The Auburn Avenue Chronicles, p. 427

Not That Far to Go

“Those who go by the nickname TR are actually curators of the Reformed mausoleum, and not scholars in the Reformed tradition. The way we can tell this is that—in defense of keeping the marble floors of their mausoleum polished and shiny—they deploy Eck’s argument against Luther. Their blood stirs when they hear the story about Athanasius saying that he was contra museum because they really like that kind of thing when it is behind glass in the museum of church history. But when someone actually stands up against the living and breathing ecclesiastical Mitred Ones, they haul this argument out as shamelessly as a theologian who thinks he is supposed to have an infallible magisterium. And they do this against people who they say are trying to ‘lead them down the road to Rome.’ But how can you lead people to Rome when they are already there.”

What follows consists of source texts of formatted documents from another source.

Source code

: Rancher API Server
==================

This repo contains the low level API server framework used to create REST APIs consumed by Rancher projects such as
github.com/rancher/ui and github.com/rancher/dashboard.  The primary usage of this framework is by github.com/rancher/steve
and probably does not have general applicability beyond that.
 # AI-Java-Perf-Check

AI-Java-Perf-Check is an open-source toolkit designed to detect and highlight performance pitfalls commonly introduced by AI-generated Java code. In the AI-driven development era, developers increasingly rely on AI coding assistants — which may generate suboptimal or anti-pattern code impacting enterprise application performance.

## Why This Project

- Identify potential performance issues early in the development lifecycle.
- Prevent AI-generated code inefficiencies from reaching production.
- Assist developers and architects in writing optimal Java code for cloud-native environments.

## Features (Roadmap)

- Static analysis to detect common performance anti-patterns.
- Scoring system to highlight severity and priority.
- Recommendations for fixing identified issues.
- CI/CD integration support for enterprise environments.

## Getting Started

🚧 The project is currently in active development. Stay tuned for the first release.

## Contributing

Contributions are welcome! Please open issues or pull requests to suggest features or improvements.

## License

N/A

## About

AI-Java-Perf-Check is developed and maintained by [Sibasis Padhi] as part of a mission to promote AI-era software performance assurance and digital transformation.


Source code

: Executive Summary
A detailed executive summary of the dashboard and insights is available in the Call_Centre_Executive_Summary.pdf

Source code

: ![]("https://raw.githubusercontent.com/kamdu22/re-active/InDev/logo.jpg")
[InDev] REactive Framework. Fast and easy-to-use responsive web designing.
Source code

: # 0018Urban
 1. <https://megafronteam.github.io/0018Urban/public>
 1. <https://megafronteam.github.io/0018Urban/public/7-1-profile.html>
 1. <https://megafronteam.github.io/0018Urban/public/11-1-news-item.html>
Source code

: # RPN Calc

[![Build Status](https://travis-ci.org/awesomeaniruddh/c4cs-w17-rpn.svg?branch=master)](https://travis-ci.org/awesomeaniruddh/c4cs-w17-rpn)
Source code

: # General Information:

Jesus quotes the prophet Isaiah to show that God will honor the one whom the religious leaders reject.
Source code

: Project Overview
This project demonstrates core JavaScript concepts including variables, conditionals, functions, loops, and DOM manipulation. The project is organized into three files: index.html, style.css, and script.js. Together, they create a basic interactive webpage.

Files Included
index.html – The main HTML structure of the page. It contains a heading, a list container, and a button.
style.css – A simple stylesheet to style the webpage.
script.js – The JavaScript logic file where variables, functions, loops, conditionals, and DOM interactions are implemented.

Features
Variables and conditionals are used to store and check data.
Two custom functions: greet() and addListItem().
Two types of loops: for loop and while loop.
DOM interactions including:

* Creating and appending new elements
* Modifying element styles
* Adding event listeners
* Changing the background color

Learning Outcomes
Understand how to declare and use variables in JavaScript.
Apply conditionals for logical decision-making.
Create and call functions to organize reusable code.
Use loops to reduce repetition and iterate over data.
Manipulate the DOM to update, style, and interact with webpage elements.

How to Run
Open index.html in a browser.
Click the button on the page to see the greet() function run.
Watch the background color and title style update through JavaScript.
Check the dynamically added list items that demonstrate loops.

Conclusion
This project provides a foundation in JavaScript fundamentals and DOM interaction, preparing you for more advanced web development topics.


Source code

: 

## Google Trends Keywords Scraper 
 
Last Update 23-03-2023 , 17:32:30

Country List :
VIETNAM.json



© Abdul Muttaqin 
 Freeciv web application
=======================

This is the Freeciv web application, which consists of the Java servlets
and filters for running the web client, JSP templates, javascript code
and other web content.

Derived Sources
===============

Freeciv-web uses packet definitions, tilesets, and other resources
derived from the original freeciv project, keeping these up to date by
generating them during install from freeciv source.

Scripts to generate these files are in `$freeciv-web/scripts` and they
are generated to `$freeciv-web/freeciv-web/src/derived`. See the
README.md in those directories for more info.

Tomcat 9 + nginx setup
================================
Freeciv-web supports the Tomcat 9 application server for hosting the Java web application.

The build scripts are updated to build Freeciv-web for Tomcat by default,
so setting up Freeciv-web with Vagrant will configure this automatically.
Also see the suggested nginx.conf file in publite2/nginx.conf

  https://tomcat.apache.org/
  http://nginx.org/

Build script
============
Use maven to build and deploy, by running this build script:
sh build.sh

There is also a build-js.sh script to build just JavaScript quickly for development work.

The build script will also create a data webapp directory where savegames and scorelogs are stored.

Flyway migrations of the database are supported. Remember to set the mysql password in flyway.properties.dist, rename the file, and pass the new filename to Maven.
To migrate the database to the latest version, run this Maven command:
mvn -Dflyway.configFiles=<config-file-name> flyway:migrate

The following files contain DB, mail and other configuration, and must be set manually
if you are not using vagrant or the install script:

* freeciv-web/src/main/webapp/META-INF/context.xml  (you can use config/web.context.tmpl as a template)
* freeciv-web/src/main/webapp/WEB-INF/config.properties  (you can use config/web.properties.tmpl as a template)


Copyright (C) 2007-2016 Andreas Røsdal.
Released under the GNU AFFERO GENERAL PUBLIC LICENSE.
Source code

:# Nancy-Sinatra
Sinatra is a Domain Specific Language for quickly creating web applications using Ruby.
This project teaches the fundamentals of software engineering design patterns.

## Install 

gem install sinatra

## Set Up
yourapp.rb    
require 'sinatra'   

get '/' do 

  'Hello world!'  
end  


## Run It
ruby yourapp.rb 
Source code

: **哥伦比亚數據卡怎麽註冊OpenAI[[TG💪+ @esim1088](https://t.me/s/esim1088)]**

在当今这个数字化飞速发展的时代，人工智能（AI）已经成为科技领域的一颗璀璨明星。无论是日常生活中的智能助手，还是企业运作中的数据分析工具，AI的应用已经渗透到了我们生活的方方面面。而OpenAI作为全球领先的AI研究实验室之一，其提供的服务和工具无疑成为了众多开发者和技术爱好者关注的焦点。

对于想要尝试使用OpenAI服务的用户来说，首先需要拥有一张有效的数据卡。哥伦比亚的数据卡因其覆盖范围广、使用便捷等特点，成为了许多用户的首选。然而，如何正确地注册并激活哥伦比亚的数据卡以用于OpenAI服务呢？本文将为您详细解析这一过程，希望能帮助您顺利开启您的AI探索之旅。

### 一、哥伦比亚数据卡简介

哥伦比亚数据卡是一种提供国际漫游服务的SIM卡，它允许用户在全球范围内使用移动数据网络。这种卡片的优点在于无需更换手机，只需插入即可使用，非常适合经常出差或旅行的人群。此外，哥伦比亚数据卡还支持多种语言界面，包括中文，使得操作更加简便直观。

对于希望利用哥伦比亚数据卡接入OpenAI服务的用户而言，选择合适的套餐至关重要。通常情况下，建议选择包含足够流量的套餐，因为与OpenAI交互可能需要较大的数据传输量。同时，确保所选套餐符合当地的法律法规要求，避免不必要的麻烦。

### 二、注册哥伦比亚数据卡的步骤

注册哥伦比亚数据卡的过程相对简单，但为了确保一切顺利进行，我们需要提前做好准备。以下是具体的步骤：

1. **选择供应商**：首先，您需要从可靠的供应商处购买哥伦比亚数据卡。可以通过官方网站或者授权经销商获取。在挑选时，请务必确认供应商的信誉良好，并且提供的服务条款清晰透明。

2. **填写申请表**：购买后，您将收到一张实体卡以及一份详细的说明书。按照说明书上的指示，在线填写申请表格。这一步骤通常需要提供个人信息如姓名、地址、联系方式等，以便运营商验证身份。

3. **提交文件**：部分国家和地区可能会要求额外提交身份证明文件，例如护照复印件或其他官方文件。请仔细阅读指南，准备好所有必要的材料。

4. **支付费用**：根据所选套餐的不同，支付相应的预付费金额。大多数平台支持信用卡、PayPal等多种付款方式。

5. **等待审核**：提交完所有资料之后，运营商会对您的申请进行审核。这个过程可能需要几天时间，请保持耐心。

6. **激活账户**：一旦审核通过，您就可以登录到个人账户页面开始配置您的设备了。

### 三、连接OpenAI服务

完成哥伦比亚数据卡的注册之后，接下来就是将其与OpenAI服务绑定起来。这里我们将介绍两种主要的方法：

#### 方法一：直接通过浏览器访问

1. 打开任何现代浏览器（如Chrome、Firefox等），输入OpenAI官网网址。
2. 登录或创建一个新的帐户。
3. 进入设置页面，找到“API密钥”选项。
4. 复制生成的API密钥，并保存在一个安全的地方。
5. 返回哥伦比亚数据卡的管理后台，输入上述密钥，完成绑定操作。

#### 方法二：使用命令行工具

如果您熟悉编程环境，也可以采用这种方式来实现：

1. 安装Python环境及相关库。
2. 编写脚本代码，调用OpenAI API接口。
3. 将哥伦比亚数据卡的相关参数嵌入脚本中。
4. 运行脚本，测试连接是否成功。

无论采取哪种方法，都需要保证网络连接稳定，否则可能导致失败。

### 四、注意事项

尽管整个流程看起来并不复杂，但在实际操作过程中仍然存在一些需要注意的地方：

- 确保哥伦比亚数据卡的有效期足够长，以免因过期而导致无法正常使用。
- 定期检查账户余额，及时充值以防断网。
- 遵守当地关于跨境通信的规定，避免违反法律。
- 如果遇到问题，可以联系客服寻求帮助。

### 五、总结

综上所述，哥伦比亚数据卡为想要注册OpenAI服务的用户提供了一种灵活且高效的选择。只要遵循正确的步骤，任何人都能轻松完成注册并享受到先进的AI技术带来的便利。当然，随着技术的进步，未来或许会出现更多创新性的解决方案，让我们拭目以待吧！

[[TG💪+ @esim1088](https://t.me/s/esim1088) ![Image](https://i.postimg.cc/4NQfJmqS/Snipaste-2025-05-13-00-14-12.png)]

The Auburn Avenue Chronicles, p. 423

Not on the Mantle

“Now that a person is converted, can we make distinctions in the text? Certainly we can distinguish imperatives from indicatives, laws from promises, and so on. But now that I saved, everything is contextualized within that grace. That grace surrounds everything, making it lovely. It is in that grace that we now stand. I can tell grammatically when God issues a requirement for His people. This is the vase of demand, on the mantelpiece of law, situated in the middle of the house of grace. And I live in the house, not on the mantle.”

The Auburn Avenue Chronicles, p. 414

Blunt Force Systematics

“Systematic theology is nothing more or less than remembering what the Bible says everywhere else when you come to study what it is saying here . . . No one systematic theology covers everything, and many of them get key features positively wrong—like a guy putting a jigsaw puzzle of a sailboat together, when he is working from the wrong box top, a picture of a lighthouse. By the end, he will be putting the pieces in with a mallet.”

The Auburn Avenue Chronicles, p. 412

The Divide Is Elsewhere

“So I affirm the three uses of the law, but I deny that the law should be used as a hermeneutical principle, whether conjoined with the gospel or not. What the text is saying can be determined apart from a law/gospel hermeneutic. What the text means for me cannot be determined apart from law/gospel considerations.”

The Auburn Avenue Chronicles, p. 412

Best Kept in the History Books

“The curators of the Reformation Museum want everyone to stay behind the velvet ropes, to leave the old books on their shelves, and coo over the wax reproduction of John Knox confronting Mary Queen of Scots. Then everyone is given a brochure reminding everyone to not try this at home.”